An examination of the processes that govern the earth's hydrologic cycle such as precipitation, evaporation and transpiration, runoff, infiltration and ground water and an exploration of anthropogenic effects on the hydrologic cycle. Topics include land-atmosphere interactions, movement of water in subsurface environments, contaminant transport in groundwater systems, streamflow generation, surface-water flow dynamics, urban runoff and flood control.

ENVS 5328. Environmental Literacy. 3 Credit Hours (Lecture: 3 Hours, Lab: 0 Hours).

Scientific, social, business, and educational aspects of environmental topics, to include biodiversity, water quality, point and nonpoint source pollution control, carcinogens in the environment, industrial and agricultural chemicals, ozone hole and CFCs, global warming, deforestation, natural resource conservation, waste management, sustainable development, ecosystems, air quality, and green consumerism.

ENVS 5329. Applications of Geographic Information Systems in Environmental Science. 3 Credit Hours (Lecture: 2 Hours, Lab: 3 Hours).

Environmental and natural resource applications of Geographic Information Systems. Introduction to spatial analysis and 3-D analysis. The availability and uses of digital resources. Prerequisite: EASC 2320. Lab fee $15.

ENVS 5335. Watershed Modeling. 3 Credit Hours (Lecture: 2 Hours, Lab: 3 Hours).

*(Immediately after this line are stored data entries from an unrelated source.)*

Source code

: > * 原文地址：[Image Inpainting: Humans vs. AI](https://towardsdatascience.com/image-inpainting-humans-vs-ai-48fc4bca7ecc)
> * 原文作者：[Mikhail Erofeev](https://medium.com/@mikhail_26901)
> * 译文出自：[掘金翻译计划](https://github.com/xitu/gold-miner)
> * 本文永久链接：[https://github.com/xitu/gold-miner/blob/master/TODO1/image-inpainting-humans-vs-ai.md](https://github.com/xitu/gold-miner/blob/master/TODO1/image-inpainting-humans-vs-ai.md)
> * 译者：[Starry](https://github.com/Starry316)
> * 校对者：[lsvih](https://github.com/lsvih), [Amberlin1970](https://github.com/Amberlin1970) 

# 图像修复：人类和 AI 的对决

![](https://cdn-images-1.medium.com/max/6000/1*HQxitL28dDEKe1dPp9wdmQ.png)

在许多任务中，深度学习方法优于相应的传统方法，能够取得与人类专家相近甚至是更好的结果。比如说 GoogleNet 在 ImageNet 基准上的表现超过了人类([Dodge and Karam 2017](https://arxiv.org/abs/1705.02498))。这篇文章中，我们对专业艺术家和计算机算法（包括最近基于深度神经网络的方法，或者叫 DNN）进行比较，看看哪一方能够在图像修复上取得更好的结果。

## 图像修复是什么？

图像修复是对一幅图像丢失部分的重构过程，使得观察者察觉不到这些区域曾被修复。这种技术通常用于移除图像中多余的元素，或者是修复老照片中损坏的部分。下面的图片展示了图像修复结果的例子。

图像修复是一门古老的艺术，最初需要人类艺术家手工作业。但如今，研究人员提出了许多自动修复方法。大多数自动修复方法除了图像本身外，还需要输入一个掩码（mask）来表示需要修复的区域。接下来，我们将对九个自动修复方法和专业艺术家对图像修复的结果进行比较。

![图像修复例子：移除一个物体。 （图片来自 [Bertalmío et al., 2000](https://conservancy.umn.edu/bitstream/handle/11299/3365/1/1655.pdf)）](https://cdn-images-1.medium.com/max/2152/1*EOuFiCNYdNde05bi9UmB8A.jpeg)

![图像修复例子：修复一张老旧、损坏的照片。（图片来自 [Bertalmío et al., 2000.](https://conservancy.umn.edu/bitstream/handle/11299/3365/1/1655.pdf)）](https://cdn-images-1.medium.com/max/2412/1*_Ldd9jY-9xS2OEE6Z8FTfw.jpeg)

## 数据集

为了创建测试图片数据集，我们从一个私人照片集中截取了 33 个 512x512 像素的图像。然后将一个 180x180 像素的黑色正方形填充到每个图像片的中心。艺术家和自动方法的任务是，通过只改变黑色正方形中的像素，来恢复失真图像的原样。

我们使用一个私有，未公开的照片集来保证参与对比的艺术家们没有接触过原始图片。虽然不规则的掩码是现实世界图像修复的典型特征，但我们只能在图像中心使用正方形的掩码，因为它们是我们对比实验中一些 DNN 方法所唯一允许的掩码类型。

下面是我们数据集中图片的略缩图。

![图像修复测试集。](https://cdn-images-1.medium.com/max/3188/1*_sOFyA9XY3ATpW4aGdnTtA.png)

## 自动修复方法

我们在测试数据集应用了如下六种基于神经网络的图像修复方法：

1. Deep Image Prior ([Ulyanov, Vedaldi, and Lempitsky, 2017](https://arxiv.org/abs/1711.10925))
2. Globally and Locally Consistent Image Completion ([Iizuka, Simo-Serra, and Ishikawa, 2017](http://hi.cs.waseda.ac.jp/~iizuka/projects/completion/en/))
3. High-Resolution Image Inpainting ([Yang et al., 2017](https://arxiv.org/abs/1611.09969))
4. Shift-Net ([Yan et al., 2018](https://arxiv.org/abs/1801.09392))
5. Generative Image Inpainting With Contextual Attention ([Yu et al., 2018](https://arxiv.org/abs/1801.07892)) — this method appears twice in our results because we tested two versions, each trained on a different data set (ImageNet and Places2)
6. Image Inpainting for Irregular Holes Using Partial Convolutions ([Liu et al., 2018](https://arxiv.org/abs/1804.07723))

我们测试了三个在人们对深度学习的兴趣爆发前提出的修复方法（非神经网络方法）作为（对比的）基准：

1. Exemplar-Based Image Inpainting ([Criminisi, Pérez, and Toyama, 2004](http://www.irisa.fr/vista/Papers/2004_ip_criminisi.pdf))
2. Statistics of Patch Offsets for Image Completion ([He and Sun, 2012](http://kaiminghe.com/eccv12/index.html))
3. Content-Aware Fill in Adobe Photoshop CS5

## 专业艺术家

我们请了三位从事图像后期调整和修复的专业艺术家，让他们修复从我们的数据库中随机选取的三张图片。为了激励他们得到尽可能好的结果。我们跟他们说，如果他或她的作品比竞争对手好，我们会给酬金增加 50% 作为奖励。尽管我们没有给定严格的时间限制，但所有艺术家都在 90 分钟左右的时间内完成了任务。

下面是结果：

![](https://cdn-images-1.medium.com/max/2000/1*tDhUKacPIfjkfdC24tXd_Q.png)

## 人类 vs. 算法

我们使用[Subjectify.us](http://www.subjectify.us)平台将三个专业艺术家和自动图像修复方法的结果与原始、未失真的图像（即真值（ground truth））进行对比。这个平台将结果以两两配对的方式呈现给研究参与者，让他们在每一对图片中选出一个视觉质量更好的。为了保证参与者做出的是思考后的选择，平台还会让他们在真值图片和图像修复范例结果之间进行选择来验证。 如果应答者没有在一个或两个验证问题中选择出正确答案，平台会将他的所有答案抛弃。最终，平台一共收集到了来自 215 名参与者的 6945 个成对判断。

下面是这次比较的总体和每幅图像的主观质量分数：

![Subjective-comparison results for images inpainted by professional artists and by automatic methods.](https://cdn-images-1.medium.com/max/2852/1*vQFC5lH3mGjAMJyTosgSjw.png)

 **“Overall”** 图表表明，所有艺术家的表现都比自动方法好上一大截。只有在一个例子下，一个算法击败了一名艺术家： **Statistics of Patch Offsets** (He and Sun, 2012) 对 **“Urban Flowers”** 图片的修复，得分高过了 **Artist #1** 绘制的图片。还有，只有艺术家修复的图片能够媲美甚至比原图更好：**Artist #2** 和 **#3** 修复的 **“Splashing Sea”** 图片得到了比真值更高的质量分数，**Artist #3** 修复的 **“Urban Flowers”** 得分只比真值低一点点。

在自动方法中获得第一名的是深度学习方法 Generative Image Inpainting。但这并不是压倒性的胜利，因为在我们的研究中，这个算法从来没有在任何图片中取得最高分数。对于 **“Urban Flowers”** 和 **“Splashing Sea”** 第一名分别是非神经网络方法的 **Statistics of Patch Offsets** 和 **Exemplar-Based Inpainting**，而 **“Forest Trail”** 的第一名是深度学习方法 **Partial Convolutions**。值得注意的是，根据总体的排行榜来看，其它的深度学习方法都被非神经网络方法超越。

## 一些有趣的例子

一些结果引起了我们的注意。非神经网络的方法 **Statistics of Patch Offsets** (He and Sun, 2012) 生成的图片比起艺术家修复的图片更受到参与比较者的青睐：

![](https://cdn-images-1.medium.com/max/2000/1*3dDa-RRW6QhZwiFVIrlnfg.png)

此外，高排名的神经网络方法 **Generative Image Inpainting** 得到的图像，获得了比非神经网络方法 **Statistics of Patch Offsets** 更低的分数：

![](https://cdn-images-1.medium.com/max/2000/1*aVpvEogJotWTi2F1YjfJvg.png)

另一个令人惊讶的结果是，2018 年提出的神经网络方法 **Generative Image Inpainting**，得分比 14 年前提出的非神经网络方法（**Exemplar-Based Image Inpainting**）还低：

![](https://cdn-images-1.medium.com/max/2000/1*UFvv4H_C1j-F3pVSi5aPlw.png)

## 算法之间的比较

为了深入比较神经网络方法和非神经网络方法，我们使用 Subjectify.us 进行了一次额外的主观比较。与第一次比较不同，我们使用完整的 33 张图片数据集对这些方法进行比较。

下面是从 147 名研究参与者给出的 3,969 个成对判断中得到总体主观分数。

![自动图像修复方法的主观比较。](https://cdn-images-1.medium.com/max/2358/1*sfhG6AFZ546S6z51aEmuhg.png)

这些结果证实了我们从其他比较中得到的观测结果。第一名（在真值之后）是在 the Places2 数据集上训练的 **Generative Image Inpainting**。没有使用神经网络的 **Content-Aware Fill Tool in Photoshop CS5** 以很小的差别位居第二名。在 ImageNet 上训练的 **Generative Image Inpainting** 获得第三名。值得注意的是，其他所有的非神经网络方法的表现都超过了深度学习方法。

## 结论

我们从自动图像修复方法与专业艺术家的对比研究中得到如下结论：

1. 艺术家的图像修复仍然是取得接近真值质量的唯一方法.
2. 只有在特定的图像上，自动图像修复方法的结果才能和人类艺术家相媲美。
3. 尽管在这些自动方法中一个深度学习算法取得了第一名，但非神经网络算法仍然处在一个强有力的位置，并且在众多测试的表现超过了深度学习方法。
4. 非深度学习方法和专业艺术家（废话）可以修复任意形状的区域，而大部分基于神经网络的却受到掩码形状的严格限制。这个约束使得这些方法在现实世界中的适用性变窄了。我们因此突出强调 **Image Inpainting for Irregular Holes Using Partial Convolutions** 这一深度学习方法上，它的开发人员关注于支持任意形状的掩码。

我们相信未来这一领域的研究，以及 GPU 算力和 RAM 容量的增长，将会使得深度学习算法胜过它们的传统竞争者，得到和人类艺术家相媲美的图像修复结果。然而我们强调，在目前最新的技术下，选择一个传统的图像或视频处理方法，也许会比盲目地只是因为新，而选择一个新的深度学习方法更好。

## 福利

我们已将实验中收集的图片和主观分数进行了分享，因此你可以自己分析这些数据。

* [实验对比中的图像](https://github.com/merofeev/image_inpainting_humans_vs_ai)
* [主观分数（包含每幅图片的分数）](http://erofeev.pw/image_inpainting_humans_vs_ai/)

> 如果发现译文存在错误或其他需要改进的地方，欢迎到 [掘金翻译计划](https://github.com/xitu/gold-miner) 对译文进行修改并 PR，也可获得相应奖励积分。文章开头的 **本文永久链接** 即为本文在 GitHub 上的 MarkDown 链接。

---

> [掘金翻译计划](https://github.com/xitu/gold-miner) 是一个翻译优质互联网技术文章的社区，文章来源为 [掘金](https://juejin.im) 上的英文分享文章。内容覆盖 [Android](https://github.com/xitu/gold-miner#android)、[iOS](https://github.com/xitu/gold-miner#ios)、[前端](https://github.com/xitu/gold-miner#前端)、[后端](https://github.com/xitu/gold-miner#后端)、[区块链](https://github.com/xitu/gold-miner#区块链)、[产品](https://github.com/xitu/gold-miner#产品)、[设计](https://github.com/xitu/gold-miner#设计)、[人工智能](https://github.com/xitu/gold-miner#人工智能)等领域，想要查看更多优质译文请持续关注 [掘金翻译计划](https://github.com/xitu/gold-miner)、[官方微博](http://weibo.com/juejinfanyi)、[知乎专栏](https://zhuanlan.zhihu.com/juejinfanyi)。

The course will explore commonly used watershed models that can be used in linking sources of pollutants to receiving waterbodies. The course will explore large watershed, streamflow, water quality, urban watershed, and agricultural watershed models. Information will include model calibration and evaluation techniques.

ENVS 5340. Soil Bioremediation. 3 Credit Hours (Lecture: 3 Hours, Lab: 0 Hours).

ENVS 5341. Environmental Site Assessment. 3 Credit Hours (Lecture: 3 Hours, Lab: 0 Hours).

Introduction to Phase I and Phase II investigations, principles of siting and installation of monitoring wells, a review of sampling methods and sample design, and the use of water quality data to characterize subsurface contamination. Prerequisite Course(s): Hydrogeology or consent of Department Head.

ENVS 5380. Research and Writing in Agriculture and Environmental Science. 3 Credit Hours (Lecture: 3 Hours, Lab: 0 Hours).

Preparation of writing samples, technical reviews, and/or professional manuscripts related to various topics in agriculture or environmental science. Prerequisite: Approved research methodology course. Cross-listed with AGRI 5380.

ENVS 5390. Topics in Environmental Science. 3 Credit Hours (Lecture: 3 Hours, Lab: 0 Hours).

Scientific aspects of varied environmental topics, which may include waste disposal, wetlands, air pollution, energy, bioremediation, or watershed analysis. May be repeated for credit as topics vary. Prerequisites: 12 hours of science (including six hours of chemistry) or approval of department head.